**Aim of the task:**
Of the material below, only the lines from the line containing "modife leurs vies" down to the line containing "récalcitrant (certains mods/scripts)" belong in the answer, written out exactly.

>>>

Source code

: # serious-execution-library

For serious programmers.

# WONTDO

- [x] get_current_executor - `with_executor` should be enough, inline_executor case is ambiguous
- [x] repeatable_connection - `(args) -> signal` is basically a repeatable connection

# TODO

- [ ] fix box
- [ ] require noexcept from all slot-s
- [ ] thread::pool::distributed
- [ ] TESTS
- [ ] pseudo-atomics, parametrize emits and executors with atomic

<<<
>>>

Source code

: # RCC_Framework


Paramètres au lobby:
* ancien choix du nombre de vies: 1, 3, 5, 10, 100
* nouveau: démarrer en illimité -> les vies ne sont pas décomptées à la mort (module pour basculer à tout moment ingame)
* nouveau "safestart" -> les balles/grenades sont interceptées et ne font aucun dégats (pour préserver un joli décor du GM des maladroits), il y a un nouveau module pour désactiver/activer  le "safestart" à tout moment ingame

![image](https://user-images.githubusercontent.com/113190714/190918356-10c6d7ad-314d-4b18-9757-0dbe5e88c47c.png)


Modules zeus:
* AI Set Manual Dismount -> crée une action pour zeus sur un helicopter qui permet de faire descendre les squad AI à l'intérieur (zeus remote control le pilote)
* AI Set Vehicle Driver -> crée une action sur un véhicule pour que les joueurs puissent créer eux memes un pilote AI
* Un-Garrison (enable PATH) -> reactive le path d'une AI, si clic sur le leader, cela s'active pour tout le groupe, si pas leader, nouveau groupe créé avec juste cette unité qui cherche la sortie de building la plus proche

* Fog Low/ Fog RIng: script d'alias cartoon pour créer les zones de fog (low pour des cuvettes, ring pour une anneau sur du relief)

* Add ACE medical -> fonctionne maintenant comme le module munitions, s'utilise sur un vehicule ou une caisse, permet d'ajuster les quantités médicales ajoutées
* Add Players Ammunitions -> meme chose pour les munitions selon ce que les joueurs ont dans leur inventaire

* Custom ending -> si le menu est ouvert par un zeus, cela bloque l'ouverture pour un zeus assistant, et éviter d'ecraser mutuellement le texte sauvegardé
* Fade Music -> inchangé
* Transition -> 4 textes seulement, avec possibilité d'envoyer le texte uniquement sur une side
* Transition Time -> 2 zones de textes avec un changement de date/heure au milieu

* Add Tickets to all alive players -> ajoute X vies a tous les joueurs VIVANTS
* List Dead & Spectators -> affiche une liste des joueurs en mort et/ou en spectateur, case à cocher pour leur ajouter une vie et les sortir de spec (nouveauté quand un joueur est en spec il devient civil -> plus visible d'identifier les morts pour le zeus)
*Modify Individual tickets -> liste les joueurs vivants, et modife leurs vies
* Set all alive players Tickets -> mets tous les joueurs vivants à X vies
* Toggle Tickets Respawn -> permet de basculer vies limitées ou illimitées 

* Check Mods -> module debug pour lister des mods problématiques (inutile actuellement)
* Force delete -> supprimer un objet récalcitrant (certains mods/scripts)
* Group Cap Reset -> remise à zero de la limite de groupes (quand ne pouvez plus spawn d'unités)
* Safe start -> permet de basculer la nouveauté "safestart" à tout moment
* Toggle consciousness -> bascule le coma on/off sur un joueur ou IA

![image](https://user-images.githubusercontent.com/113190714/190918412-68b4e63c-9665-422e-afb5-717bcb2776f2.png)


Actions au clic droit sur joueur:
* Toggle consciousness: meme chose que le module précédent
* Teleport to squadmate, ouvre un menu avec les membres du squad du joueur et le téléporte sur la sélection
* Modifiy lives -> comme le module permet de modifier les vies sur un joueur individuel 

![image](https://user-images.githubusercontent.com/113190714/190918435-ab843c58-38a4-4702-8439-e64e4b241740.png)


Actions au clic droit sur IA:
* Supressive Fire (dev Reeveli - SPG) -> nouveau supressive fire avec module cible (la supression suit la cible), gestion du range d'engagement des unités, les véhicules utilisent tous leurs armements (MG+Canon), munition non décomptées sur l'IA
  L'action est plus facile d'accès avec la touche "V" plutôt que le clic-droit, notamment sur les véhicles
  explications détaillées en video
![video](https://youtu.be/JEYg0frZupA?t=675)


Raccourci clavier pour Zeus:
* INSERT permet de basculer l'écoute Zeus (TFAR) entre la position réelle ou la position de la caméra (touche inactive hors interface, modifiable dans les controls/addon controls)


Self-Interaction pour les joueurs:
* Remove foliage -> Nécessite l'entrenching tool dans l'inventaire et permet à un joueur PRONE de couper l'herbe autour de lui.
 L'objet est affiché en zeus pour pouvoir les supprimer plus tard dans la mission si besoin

<<<

**Answer section:**
*Modify Individual tickets -> liste les joueurs vivants, et modife leurs vies
* Set all alive players Tickets -> mets tous les joueurs vivants à X vies
* Toggle Tickets Respawn -> permet de basculer vies limitées ou illimitées 

* Check Mods -> module debug pour lister des mods problématiques (inutile actuellement)
* Force delete -> supprimer un objet récalcitrant (certains mods/scripts)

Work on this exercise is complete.